How big is the baby this week? (The size of a turnip. Just like the one on your plate. That you should be eating right now.)

Is that the baby moving? (No, just my dinner digesting.)

Is the baby happy? (Yes?)

Does the baby like what you're eating? (Maybe?)

Is the baby crying? (No?)

Can I hold the baby? (I'd say no, but Little Miss was already cradling my stomach. In the middle of Target. So maximum creep-out status had been achieved, why not just let her have her moment?)

Is the baby ready to come out yet? (I hope not.)

How will the baby come out? .... (Covering the baby's exit strategy was simple enough. I'm as crunch-granola/natural as the next wanna-be-hippie, but my pelvis has never and will never be big enough to allow any child of mine to drop, let alone go into labor. So a quick explanation that a very good doctor will give Mama some very good medicine and then make a small boo-boo to take the baby out of my stomach without hurting me has sufficed.)

And that, fortunately, is as close as we've gotten to the question I'm really dreading: How did the baby get in there?

It's coming. I know it is. Little Man is a miniature carbon copy of his father. From his soft hair, long face, and appetite of a small giant, right down to his tenaciously inquisitive nature demanding only the most logical of answers. And every time he starts a sentence with "How does the baby," I brace myself.

Sure, once he gets old enough to even consider doing some baby making of his own I will be pulling out my husband's medical school textbooks and showing him every single horrific STD after-math image I can find.

But that might not actually answer his question at this point.

So I've decided, since we all know that he's most likely to be inspired to ask The Question mid-Saturday shopping trip at Wegman's when I'm trying to decide between Salted Caramel or Butter Pecan in the ice cream aisle, that I'm going to combine the powers of gardening and science for our Answer:

Daddy gave Mommy a seed to put in her belly to help grow a baby.

That, at least, will suffice until we get him home.

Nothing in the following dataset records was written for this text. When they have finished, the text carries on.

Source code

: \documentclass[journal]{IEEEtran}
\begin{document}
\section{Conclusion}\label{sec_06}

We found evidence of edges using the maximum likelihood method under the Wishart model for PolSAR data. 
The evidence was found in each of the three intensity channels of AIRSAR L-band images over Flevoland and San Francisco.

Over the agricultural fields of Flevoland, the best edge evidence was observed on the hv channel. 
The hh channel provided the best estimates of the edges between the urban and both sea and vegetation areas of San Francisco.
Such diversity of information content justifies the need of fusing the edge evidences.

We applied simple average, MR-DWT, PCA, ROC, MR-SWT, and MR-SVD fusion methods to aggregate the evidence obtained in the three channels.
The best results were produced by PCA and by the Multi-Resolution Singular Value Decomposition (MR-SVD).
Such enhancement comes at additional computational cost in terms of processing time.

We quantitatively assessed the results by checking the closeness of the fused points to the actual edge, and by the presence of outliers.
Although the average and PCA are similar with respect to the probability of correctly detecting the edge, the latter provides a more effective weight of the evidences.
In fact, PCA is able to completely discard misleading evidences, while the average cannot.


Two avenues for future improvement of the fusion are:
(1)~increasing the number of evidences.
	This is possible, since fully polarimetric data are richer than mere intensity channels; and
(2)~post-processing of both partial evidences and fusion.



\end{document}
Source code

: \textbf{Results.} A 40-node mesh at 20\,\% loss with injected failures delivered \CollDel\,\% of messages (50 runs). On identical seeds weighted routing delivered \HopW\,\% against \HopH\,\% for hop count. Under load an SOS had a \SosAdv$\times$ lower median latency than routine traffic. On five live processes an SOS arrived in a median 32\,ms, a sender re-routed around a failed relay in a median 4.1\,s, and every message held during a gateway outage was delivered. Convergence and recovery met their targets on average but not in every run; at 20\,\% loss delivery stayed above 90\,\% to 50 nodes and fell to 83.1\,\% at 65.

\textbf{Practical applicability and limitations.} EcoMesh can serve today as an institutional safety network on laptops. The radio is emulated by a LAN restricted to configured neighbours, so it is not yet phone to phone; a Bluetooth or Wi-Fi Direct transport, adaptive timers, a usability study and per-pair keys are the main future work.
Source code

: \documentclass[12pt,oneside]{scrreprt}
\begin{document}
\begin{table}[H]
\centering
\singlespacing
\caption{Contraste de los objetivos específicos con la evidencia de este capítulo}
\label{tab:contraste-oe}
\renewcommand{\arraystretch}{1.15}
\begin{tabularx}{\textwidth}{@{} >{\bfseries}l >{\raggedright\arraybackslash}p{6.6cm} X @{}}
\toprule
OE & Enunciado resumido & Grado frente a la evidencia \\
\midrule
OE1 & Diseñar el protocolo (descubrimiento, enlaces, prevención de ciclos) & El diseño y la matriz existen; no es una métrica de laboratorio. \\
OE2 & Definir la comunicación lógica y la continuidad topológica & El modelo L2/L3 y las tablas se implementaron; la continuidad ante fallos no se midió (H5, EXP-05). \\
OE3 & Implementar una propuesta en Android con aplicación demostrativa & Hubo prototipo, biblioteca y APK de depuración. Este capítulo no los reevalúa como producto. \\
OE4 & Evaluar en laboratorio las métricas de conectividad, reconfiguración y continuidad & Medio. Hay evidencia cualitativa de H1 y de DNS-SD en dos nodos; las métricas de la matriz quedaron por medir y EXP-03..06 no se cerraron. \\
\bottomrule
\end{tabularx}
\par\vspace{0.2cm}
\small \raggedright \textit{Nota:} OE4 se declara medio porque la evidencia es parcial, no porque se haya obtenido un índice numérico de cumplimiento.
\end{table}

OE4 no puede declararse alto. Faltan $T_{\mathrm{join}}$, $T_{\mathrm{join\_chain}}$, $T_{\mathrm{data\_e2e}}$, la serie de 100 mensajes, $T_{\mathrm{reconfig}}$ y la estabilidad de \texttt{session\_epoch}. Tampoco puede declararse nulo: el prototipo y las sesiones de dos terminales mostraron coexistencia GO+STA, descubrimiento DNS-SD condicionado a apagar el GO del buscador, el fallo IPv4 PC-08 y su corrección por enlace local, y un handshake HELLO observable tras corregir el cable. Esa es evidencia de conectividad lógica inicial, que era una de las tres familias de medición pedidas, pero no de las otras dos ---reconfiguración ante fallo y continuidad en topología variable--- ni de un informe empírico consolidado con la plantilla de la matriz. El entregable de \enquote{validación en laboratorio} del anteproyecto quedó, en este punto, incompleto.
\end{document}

By which time he will have silently picked apart my carefully crafted answer, and found it to be less than reliable.

At which point, it's his dad's turn...

The Big Man is a physician by nature. Even had he not slogged through the 12years it took him to become an actual physician, he would be one to his core. He shows his enthusiasm for anything by researching absolutely everything. Which is why, in theory, he could build his own bookshelf if needed.

Fortunately he decided to become a physician instead of a carpenter.

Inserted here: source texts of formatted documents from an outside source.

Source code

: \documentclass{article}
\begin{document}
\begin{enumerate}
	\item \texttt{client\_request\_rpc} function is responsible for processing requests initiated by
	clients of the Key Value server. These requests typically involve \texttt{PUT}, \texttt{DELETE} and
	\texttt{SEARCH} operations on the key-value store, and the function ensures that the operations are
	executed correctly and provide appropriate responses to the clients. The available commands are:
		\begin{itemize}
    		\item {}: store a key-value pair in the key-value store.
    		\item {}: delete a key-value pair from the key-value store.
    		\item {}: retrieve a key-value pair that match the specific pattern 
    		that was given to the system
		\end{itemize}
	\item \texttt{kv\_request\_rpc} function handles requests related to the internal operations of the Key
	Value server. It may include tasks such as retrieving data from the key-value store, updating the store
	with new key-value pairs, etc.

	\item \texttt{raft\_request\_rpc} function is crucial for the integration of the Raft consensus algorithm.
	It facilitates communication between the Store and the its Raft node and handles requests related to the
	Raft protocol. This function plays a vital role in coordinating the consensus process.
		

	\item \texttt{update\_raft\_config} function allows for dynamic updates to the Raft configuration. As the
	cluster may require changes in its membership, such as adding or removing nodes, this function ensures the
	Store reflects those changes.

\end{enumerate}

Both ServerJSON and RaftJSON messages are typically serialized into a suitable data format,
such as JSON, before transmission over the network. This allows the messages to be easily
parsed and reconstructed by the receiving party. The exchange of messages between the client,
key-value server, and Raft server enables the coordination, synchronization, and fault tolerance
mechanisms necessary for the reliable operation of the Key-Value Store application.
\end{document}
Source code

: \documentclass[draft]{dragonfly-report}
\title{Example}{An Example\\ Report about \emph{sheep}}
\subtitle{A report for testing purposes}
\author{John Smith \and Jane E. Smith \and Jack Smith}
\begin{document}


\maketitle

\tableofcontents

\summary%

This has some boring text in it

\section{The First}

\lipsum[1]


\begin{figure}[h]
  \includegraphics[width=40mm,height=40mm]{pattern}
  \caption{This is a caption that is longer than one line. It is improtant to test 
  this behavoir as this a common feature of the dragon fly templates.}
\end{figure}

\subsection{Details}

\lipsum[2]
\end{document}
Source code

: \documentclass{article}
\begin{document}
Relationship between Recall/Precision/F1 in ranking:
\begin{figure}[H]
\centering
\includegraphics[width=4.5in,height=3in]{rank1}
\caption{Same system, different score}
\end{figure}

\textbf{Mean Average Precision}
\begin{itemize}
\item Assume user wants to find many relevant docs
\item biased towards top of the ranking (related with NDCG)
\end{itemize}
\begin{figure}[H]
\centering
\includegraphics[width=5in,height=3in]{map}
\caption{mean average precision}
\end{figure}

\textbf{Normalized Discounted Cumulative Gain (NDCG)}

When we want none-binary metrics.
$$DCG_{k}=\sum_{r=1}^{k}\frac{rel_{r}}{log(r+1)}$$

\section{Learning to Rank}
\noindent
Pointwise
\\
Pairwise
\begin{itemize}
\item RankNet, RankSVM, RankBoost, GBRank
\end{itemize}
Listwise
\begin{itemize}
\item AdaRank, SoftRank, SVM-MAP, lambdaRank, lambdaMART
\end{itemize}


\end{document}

But I tell you this because, as I mentioned last week, Little Man takes after him in almost every way. So when he asks me The Question? He expects a real answer. And probably a dozen more after that.

Which means that when Little Man asks a question, he has come to expect a legitimate answer. When he asked about the differences between a boy and a girl, we told him boys have penises and girls have urethras. (Sure, boys technically have a urethra in their penis...but that's a finer detail he can figure out later in anatomy lab). Nothing overly graphic, but nothing couched in nicknames he'll one day find embarrassing and/or useless.

So when he thinks about my Answer to THE Question of how on earth I managed to get the baby in my belly to begin with, we're going to be doing a very find balancing act between giving him a legitimate, semi-scientific answer and not having to field calls from his friends' parents asking why our son is giving sex-ed lectures on the playground.

His father will introduce him to the terms Vagina and Uterus.

I will introduce him (again) to the term "Private"

And we'll explain, simply, that when a boy is a grownup and can be a Daddy then his penis can make seeds called sperm to put in the Mommy's uterus to grow a baby together.

And then I'll bake as many gluten-free, peanut-free, vegan cookies as I can to start making amends.